*** Source material ***

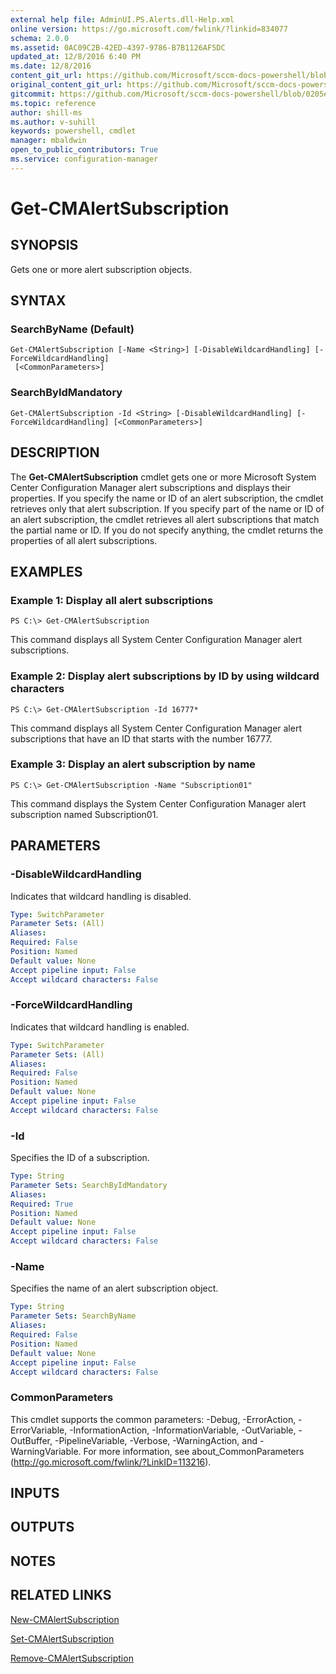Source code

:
 ```yaml
---
external help file: AdminUI.PS.Alerts.dll-Help.xml
online version: https://go.microsoft.com/fwlink/?linkid=834077
schema: 2.0.0
ms.assetid: 0AC09C2B-42ED-4397-9786-B7B1126AF5DC
updated_at: 12/8/2016 6:40 PM
ms.date: 12/8/2016
content_git_url: https://github.com/Microsoft/sccm-docs-powershell/blob/live/sccm-cmdlets/ConfigurationManager/vlatest/Get-CMAlertSubscription.md
original_content_git_url: https://github.com/Microsoft/sccm-docs-powershell/blob/live/sccm-cmdlets/ConfigurationManager/vlatest/Get-CMAlertSubscription.md
gitcommit: https://github.com/Microsoft/sccm-docs-powershell/blob/0205e569abecf1b4e1b2b342947b87a3691b29a5/sccm-cmdlets/ConfigurationManager/vlatest/Get-CMAlertSubscription.md
ms.topic: reference
author: shill-ms
ms.author: v-suhill
keywords: powershell, cmdlet
manager: mbaldwin
open_to_public_contributors: True
ms.service: configuration-manager
---
```


# Get-CMAlertSubscription

## SYNOPSIS
Gets one or more alert subscription objects.

## SYNTAX

### SearchByName (Default)
```
Get-CMAlertSubscription [-Name <String>] [-DisableWildcardHandling] [-ForceWildcardHandling]
 [<CommonParameters>]
```

### SearchByIdMandatory
```
Get-CMAlertSubscription -Id <String> [-DisableWildcardHandling] [-ForceWildcardHandling] [<CommonParameters>]
```

## DESCRIPTION
The **Get-CMAlertSubscription** cmdlet gets one or more Microsoft System Center Configuration Manager alert subscriptions and displays their properties.
If you specify the name or ID of an alert subscription, the cmdlet retrieves only that alert subscription.
If you specify part of the name or ID of an alert subscription, the cmdlet retrieves all alert subscriptions that match the partial name or ID.
If you do not specify anything, the cmdlet returns the properties of all alert subscriptions.

## EXAMPLES

### Example 1: Display all alert subscriptions
```
PS C:\> Get-CMAlertSubscription
```

This command displays all System Center Configuration Manager alert subscriptions.

### Example 2: Display alert subscriptions by ID by using wildcard characters
```
PS C:\> Get-CMAlertSubscription -Id 16777*
```

This command displays all System Center Configuration Manager alert subscriptions that have an ID that starts with the number 16777.

### Example 3: Display an alert subscription by name
```
PS C:\> Get-CMAlertSubscription -Name "Subscription01"
```

This command displays the System Center Configuration Manager alert subscription named Subscription01.

## PARAMETERS

### -DisableWildcardHandling
Indicates that wildcard handling is disabled.

```yaml
Type: SwitchParameter
Parameter Sets: (All)
Aliases: 
Required: False
Position: Named
Default value: None
Accept pipeline input: False
Accept wildcard characters: False
```

### -ForceWildcardHandling
Indicates that wildcard handling is enabled.

```yaml
Type: SwitchParameter
Parameter Sets: (All)
Aliases: 
Required: False
Position: Named
Default value: None
Accept pipeline input: False
Accept wildcard characters: False
```

### -Id
Specifies the ID of a subscription.

```yaml
Type: String
Parameter Sets: SearchByIdMandatory
Aliases: 
Required: True
Position: Named
Default value: None
Accept pipeline input: False
Accept wildcard characters: False
```

### -Name
Specifies the name of an alert subscription object.

```yaml
Type: String
Parameter Sets: SearchByName
Aliases: 
Required: False
Position: Named
Default value: None
Accept pipeline input: False
Accept wildcard characters: False
```

### CommonParameters
This cmdlet supports the common parameters: -Debug, -ErrorAction, -ErrorVariable, -InformationAction, -InformationVariable, -OutVariable, -OutBuffer, -PipelineVariable, -Verbose, -WarningAction, and -WarningVariable. For more information, see about_CommonParameters (http://go.microsoft.com/fwlink/?LinkID=113216).

## INPUTS

## OUTPUTS

## NOTES

## RELATED LINKS

[New-CMAlertSubscription](xref:ConfigurationManager/vlatest/New-CMAlertSubscription.md)

[Set-CMAlertSubscription](xref:ConfigurationManager/vlatest/Set-CMAlertSubscription.md)

[Remove-CMAlertSubscription](xref:ConfigurationManager/vlatest/Remove-CMAlertSubscription.md)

***

In the entries above, find each line with the word "command" and return it.

§ **Solution below**
This command displays all System Center Configuration Manager alert subscriptions.
This command displays all System Center Configuration Manager alert subscriptions that have an ID that starts with the number 16777.
This command displays the System Center Configuration Manager alert subscription named Subscription01.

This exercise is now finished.